From the entries below, reproduce exactly the line containing "X7 & 0.502\\", the line containing "a certain muscle.", and every line in between, with nothing added.

#### Input records

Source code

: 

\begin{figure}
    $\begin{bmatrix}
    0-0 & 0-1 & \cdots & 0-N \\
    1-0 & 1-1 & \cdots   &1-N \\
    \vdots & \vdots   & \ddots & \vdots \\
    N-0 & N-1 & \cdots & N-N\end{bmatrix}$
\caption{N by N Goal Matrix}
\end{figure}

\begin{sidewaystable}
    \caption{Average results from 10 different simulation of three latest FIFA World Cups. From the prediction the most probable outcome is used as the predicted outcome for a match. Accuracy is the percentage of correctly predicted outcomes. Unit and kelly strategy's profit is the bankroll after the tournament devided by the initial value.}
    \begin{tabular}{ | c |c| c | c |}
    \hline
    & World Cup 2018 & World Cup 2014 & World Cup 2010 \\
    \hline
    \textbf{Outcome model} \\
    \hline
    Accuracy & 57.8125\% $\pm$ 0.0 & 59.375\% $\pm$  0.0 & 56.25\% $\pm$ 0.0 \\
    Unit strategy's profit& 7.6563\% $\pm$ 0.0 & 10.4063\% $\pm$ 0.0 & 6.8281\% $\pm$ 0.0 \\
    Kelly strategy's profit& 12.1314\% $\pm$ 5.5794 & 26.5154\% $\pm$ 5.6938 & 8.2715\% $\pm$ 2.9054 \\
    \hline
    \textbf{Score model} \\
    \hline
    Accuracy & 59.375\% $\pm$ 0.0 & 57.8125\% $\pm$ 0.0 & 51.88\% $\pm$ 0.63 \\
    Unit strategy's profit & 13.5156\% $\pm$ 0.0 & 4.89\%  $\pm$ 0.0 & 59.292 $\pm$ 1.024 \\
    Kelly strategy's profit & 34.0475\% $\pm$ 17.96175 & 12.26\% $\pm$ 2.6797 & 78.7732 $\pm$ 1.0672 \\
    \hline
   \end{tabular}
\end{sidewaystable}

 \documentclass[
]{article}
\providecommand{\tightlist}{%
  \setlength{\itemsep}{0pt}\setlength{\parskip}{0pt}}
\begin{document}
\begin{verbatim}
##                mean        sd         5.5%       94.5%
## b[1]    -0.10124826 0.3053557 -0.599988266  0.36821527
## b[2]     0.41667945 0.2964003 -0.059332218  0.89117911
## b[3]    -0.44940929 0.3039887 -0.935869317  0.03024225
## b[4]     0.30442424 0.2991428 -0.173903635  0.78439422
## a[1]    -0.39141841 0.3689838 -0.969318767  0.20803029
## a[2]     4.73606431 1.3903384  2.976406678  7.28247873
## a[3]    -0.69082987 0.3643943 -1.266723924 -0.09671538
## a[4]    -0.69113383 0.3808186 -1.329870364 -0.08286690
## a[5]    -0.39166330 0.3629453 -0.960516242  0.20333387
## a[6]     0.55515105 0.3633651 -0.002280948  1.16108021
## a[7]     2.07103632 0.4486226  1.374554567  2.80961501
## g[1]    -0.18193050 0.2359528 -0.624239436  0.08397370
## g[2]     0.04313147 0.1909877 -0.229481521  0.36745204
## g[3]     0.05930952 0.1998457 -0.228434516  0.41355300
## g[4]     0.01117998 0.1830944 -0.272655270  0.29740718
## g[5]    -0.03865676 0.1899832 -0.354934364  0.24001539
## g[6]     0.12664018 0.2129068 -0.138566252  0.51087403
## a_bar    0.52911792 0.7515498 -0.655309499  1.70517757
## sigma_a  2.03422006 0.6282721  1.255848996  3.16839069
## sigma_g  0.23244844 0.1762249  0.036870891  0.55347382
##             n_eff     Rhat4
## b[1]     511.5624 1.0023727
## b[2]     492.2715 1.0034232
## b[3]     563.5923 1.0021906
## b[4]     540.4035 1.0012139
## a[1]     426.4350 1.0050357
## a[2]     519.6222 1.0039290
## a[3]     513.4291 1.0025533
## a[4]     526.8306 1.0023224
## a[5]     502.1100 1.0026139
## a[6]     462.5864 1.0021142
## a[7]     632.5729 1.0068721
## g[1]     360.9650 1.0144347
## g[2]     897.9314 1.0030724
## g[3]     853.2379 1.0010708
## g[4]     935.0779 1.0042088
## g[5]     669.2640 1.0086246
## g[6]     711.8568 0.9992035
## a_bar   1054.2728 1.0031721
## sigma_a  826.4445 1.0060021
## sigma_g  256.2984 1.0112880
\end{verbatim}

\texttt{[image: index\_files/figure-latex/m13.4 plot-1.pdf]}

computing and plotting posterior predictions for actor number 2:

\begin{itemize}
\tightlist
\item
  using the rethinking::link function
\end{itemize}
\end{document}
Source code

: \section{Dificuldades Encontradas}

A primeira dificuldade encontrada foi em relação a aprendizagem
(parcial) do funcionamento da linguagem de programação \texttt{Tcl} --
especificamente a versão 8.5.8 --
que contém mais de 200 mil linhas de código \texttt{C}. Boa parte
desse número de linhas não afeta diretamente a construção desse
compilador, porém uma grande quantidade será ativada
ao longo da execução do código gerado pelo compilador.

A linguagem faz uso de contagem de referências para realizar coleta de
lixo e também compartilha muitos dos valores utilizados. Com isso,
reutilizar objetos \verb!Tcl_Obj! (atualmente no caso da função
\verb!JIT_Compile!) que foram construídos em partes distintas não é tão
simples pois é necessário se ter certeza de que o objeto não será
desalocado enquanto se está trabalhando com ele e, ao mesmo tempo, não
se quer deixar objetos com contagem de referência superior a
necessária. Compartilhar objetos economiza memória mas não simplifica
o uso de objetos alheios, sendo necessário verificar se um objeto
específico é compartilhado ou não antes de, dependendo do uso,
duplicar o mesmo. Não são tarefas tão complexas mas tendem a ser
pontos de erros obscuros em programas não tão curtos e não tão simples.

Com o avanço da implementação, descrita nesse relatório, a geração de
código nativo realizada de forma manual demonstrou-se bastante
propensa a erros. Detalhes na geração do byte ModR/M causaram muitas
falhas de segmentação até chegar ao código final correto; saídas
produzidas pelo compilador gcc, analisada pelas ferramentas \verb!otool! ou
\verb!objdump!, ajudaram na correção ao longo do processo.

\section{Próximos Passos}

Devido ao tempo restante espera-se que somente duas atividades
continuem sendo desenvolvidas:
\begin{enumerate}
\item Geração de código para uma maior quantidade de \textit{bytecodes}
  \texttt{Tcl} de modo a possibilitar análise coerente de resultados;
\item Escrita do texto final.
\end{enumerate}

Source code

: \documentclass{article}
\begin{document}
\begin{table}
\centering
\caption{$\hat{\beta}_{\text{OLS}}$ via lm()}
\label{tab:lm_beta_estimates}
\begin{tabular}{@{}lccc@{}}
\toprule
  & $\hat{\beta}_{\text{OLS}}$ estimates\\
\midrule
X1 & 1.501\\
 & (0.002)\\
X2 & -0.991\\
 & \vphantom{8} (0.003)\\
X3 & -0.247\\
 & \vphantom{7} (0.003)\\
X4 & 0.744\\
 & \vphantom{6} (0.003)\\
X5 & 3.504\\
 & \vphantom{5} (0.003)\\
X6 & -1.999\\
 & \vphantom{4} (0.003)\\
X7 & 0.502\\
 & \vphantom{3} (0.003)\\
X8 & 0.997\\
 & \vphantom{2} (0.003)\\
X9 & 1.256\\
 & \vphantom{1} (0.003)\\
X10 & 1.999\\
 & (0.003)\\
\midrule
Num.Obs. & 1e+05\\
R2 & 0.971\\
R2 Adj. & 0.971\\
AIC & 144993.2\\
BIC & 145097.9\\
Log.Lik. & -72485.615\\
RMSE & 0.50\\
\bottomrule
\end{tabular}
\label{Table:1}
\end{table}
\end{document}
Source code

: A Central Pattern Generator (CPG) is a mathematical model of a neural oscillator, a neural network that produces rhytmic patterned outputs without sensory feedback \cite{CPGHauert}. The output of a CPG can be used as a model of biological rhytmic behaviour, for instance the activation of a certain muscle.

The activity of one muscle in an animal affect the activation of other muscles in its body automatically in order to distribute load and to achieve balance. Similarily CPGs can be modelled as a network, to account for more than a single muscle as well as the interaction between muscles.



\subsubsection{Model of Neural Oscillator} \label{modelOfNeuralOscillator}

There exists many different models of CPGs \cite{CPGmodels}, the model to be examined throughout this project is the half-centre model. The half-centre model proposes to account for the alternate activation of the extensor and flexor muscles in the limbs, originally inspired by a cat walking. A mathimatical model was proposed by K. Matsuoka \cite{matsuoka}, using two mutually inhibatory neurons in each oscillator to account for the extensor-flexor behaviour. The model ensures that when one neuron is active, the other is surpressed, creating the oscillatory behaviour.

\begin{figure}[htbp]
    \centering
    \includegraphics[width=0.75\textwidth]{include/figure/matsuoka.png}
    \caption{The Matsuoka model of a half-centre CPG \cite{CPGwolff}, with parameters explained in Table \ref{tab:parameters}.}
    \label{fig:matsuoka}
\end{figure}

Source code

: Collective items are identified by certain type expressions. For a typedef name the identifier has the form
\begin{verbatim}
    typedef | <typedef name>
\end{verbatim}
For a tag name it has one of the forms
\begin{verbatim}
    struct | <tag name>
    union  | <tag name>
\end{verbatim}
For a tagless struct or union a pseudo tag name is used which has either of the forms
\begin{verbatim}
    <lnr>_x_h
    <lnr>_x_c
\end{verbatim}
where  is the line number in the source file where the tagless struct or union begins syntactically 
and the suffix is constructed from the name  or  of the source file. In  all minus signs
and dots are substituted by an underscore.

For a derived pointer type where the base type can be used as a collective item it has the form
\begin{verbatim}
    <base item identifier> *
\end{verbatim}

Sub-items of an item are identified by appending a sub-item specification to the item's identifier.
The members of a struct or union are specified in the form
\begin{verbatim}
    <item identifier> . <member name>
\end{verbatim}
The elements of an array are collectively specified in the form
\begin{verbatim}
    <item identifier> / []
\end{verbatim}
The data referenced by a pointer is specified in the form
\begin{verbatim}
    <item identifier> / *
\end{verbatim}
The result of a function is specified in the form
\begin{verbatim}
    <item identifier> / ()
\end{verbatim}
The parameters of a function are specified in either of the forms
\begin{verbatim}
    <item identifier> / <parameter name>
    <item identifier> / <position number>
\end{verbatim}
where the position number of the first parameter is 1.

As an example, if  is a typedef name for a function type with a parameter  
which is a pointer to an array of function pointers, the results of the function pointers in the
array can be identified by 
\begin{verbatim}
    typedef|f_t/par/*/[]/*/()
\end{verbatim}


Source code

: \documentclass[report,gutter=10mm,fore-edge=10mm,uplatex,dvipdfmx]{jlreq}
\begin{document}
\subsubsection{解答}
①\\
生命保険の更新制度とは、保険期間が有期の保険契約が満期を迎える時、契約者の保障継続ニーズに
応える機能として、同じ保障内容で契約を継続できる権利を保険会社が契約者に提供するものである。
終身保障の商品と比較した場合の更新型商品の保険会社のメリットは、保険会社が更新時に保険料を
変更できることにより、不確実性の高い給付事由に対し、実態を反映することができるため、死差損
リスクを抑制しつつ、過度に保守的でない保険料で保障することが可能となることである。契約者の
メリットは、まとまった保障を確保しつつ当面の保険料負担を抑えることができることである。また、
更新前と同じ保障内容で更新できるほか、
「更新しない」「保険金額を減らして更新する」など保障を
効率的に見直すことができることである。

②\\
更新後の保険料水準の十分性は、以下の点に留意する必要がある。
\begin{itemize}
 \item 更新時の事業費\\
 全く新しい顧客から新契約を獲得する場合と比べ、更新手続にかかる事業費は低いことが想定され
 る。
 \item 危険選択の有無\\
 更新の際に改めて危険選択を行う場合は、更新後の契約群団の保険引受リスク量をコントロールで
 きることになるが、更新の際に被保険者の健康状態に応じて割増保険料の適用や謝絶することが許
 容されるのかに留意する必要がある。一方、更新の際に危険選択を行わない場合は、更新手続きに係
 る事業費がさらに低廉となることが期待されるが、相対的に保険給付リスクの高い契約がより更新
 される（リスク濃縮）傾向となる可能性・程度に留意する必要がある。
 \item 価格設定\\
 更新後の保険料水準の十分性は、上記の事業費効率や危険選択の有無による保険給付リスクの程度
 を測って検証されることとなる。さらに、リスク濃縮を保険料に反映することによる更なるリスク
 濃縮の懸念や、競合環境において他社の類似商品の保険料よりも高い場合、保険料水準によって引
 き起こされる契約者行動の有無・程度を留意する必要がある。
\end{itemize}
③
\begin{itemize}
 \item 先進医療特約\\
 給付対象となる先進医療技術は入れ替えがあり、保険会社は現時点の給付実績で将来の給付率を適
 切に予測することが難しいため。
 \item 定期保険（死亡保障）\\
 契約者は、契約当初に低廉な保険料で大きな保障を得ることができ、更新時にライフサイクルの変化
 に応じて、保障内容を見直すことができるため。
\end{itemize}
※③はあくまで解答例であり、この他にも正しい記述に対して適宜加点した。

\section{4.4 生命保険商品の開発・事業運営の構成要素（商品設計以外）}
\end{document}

########

◆ Answer section ◆
X7 & 0.502\\
 & \vphantom{3} (0.003)\\
X8 & 0.997\\
 & \vphantom{2} (0.003)\\
X9 & 1.256\\
 & \vphantom{1} (0.003)\\
X10 & 1.999\\
 & (0.003)\\
\midrule
Num.Obs. & 1e+05\\
R2 & 0.971\\
R2 Adj. & 0.971\\
AIC & 144993.2\\
BIC & 145097.9\\
Log.Lik. & -72485.615\\
RMSE & 0.50\\
\bottomrule
\end{tabular}
\label{Table:1}
\end{table}
\end{document}
Source code

: A Central Pattern Generator (CPG) is a mathematical model of a neural oscillator, a neural network that produces rhytmic patterned outputs without sensory feedback \cite{CPGHauert}. The output of a CPG can be used as a model of biological rhytmic behaviour, for instance the activation of a certain muscle.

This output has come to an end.